As I mentioned, they both were extremely good vocal coaches, and had each worked with numerous stars in the industry, helping train their voices for their latest CD, Broadway musical, or rock show. But when they went different ways, something interesting happened.

One had a really good understanding of his talent, so he rightly knew that because of his reputation, students would start coming. So he set up his studio and waited.
But while the other also understood his talent, he was much more proactive about his career. He started networking in the industry. He would attend music conferences, go to parties, movie screenings, and other events where music industry people attended. It was difficult – especially with his student schedule – but he really “worked the room.” He decided that he needed to continually fashion his perception as a remarkable vocal coach.

Now, a number of years since their separation, they couldn’t be more different. The first is struggling, living in a rented apartment, trying to do extra jobs to make ends meet, and having a really tough time. But the other partner is at the top of his game. He’s busy, has enough clients to turn some away, and has the opportunity to work with the best recording artists in the business.

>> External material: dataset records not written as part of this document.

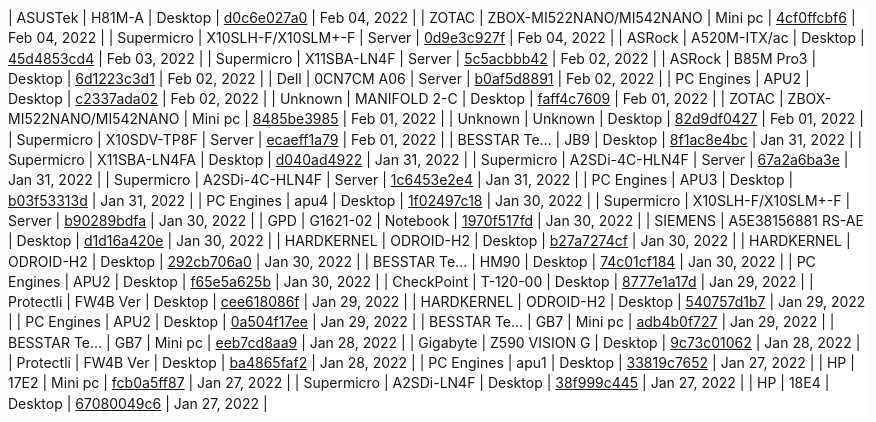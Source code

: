 | ASUSTek       | H81M-A                      | Desktop     | [d0c6e027a0](https://bsd-hardware.info/?probe=d0c6e027a0) | Feb 04, 2022 |
| ZOTAC         | ZBOX-MI522NANO/MI542NANO    | Mini pc     | [4cf0ffcbf6](https://bsd-hardware.info/?probe=4cf0ffcbf6) | Feb 04, 2022 |
| Supermicro    | X10SLH-F/X10SLM+-F          | Server      | [0d9e3c927f](https://bsd-hardware.info/?probe=0d9e3c927f) | Feb 04, 2022 |
| ASRock        | A520M-ITX/ac                | Desktop     | [45d4853cd4](https://bsd-hardware.info/?probe=45d4853cd4) | Feb 03, 2022 |
| Supermicro    | X11SBA-LN4F                 | Server      | [5c5acbbb42](https://bsd-hardware.info/?probe=5c5acbbb42) | Feb 02, 2022 |
| ASRock        | B85M Pro3                   | Desktop     | [6d1223c3d1](https://bsd-hardware.info/?probe=6d1223c3d1) | Feb 02, 2022 |
| Dell          | 0CN7CM A06                  | Server      | [b0af5d8891](https://bsd-hardware.info/?probe=b0af5d8891) | Feb 02, 2022 |
| PC Engines    | APU2                        | Desktop     | [c2337ada02](https://bsd-hardware.info/?probe=c2337ada02) | Feb 02, 2022 |
| Unknown       | MANIFOLD 2-C                | Desktop     | [faff4c7609](https://bsd-hardware.info/?probe=faff4c7609) | Feb 01, 2022 |
| ZOTAC         | ZBOX-MI522NANO/MI542NANO    | Mini pc     | [8485be3985](https://bsd-hardware.info/?probe=8485be3985) | Feb 01, 2022 |
| Unknown       | Unknown                     | Desktop     | [82d9df0427](https://bsd-hardware.info/?probe=82d9df0427) | Feb 01, 2022 |
| Supermicro    | X10SDV-TP8F                 | Server      | [ecaeff1a79](https://bsd-hardware.info/?probe=ecaeff1a79) | Feb 01, 2022 |
| BESSTAR Te... | JB9                         | Desktop     | [8f1ac8e4bc](https://bsd-hardware.info/?probe=8f1ac8e4bc) | Jan 31, 2022 |
| Supermicro    | X11SBA-LN4FA                | Desktop     | [d040ad4922](https://bsd-hardware.info/?probe=d040ad4922) | Jan 31, 2022 |
| Supermicro    | A2SDi-4C-HLN4F              | Server      | [67a2a6ba3e](https://bsd-hardware.info/?probe=67a2a6ba3e) | Jan 31, 2022 |
| Supermicro    | A2SDi-4C-HLN4F              | Server      | [1c6453e2e4](https://bsd-hardware.info/?probe=1c6453e2e4) | Jan 31, 2022 |
| PC Engines    | APU3                        | Desktop     | [b03f53313d](https://bsd-hardware.info/?probe=b03f53313d) | Jan 31, 2022 |
| PC Engines    | apu4                        | Desktop     | [1f02497c18](https://bsd-hardware.info/?probe=1f02497c18) | Jan 30, 2022 |
| Supermicro    | X10SLH-F/X10SLM+-F          | Server      | [b90289bdfa](https://bsd-hardware.info/?probe=b90289bdfa) | Jan 30, 2022 |
| GPD           | G1621-02                    | Notebook    | [1970f517fd](https://bsd-hardware.info/?probe=1970f517fd) | Jan 30, 2022 |
| SIEMENS       | A5E38156881 RS-AE           | Desktop     | [d1d16a420e](https://bsd-hardware.info/?probe=d1d16a420e) | Jan 30, 2022 |
| HARDKERNEL    | ODROID-H2                   | Desktop     | [b27a7274cf](https://bsd-hardware.info/?probe=b27a7274cf) | Jan 30, 2022 |
| HARDKERNEL    | ODROID-H2                   | Desktop     | [292cb706a0](https://bsd-hardware.info/?probe=292cb706a0) | Jan 30, 2022 |
| BESSTAR Te... | HM90                        | Desktop     | [74c01cf184](https://bsd-hardware.info/?probe=74c01cf184) | Jan 30, 2022 |
| PC Engines    | APU2                        | Desktop     | [f65e5a625b](https://bsd-hardware.info/?probe=f65e5a625b) | Jan 30, 2022 |
| CheckPoint    | T-120-00                    | Desktop     | [8777e1a17d](https://bsd-hardware.info/?probe=8777e1a17d) | Jan 29, 2022 |
| Protectli     | FW4B Ver                    | Desktop     | [cee618086f](https://bsd-hardware.info/?probe=cee618086f) | Jan 29, 2022 |
| HARDKERNEL    | ODROID-H2                   | Desktop     | [540757d1b7](https://bsd-hardware.info/?probe=540757d1b7) | Jan 29, 2022 |
| PC Engines    | APU2                        | Desktop     | [0a504f17ee](https://bsd-hardware.info/?probe=0a504f17ee) | Jan 29, 2022 |
| BESSTAR Te... | GB7                         | Mini pc     | [adb4b0f727](https://bsd-hardware.info/?probe=adb4b0f727) | Jan 29, 2022 |
| BESSTAR Te... | GB7                         | Mini pc     | [eeb7cd8aa9](https://bsd-hardware.info/?probe=eeb7cd8aa9) | Jan 28, 2022 |
| Gigabyte      | Z590 VISION G               | Desktop     | [9c73c01062](https://bsd-hardware.info/?probe=9c73c01062) | Jan 28, 2022 |
| Protectli     | FW4B Ver                    | Desktop     | [ba4865faf2](https://bsd-hardware.info/?probe=ba4865faf2) | Jan 28, 2022 |
| PC Engines    | apu1                        | Desktop     | [33819c7652](https://bsd-hardware.info/?probe=33819c7652) | Jan 27, 2022 |
| HP            | 17E2                        | Mini pc     | [fcb0a5ff87](https://bsd-hardware.info/?probe=fcb0a5ff87) | Jan 27, 2022 |
| Supermicro    | A2SDi-LN4F                  | Desktop     | [38f999c445](https://bsd-hardware.info/?probe=38f999c445) | Jan 27, 2022 |
| HP            | 18E4                        | Desktop     | [67080049c6](https://bsd-hardware.info/?probe=67080049c6) | Jan 27, 2022 |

So what’s the difference? Both are incredibly talented. Both are great guys. Both are still friends. How did their careers take such different paths?

Because of perception. While one just sat there and allowed others to create their perception (or brand story) about who he was, the second, created his own story. He knew that if he didn’t help create his own perception, he would spend the rest of his career at the mercy of others who would.

In the competitive world we live in today, talent is never enough. It’s up to you to create the story that surrounds you. Be the very best you can be, but those that realize success today, take that extra step of understanding the importance of perception.

Because in a media driven culture, it’s not just who you are, but how you’re perceived that matters.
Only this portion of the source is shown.